• [TASK OBJECTIVE]
Once you find the line that contains "and Type-II SCs!" in the entries below, give it again along with every following line, unchanged, through the final one.
(Beginning of DATA TO PROCESS)
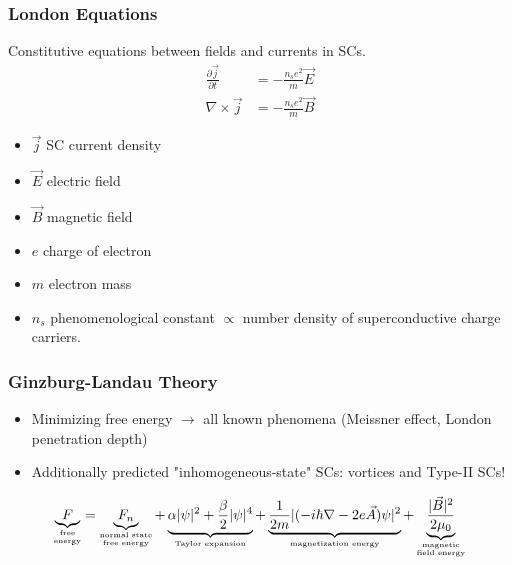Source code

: \documentclass{beamer}
\begin{document}
		\begin{frame}
			\frametitle{London Equations}
			Constitutive equations between fields and currents in SCs. \cite{london}
			\begin{align*}
				\frac{ \partial \vec{j}}{ \partial t} &= -\frac{n_{s}e^2}{m} \vec{E} \\
				\nabla \times \vec{j} &= - \frac{n_{s}e^2}{m}\vec{B}
			\end{align*}
		\begin{multicols}{2}
			\begin{itemize}
				\small
				\item $ \vec{j} $ SC current density
				\item $ \vec{E} $ electric field
				\item $ \vec{B} $ magnetic field
				\item $ e $ charge of electron
				\item $ m $ electron mass
				\item $ n_{s} $ phenomenological constant $ \propto $ number density of superconductive charge carriers.
			\end{itemize}
		\end{multicols}
		\end{frame}
	  \begin{frame}
	    \frametitle{Ginzburg-Landau Theory}
	    \begin{itemize}
	    	\item Minimizing free energy $ \rightarrow $ all known phenomena (Meissner effect, London penetration depth) \cite{ginz_land}
	    	\item Additionally predicted "inhomogeneous-state" SCs: vortices and Type-II SCs!
	    \end{itemize}
	    \vspace{20pt}
	    \[ 
	    \underbrace{F}_{\substack{\text{\tiny free}\\ \text{\tiny energy}}} = \underbrace{F_{n}}_{\substack{\text{\tiny normal state}\\ \text{\tiny free energy}}} + \underbrace{\alpha |\psi|^2 + \frac{\beta}{2}|\psi|^{4}}_{\text{\tiny Taylor expansion}} + \underbrace{\frac{1}{2m}|(-i\hbar\nabla -2e \vec{A})\psi|^2}_{\text{\tiny magnetization energy}} + \underbrace{\frac{|\vec{B}|^2}{2 \mu_{0}}}_{\substack{\text{\tiny magnetic}\\ \text{\tiny field energy}}}
	    \]
	  \end{frame}
	\backupend
\end{document}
(End of DATA TO PROCESS)
• [SOLUTION FOR THIS TASK]
	    	\item Additionally predicted "inhomogeneous-state" SCs: vortices and Type-II SCs!
	    \end{itemize}
	    \vspace{20pt}
	    \[ 
	    \underbrace{F}_{\substack{\text{\tiny free}\\ \text{\tiny energy}}} = \underbrace{F_{n}}_{\substack{\text{\tiny normal state}\\ \text{\tiny free energy}}} + \underbrace{\alpha |\psi|^2 + \frac{\beta}{2}|\psi|^{4}}_{\text{\tiny Taylor expansion}} + \underbrace{\frac{1}{2m}|(-i\hbar\nabla -2e \vec{A})\psi|^2}_{\text{\tiny magnetization energy}} + \underbrace{\frac{|\vec{B}|^2}{2 \mu_{0}}}_{\substack{\text{\tiny magnetic}\\ \text{\tiny field energy}}}
	    \]
	  \end{frame}
	\backupend
\end{document}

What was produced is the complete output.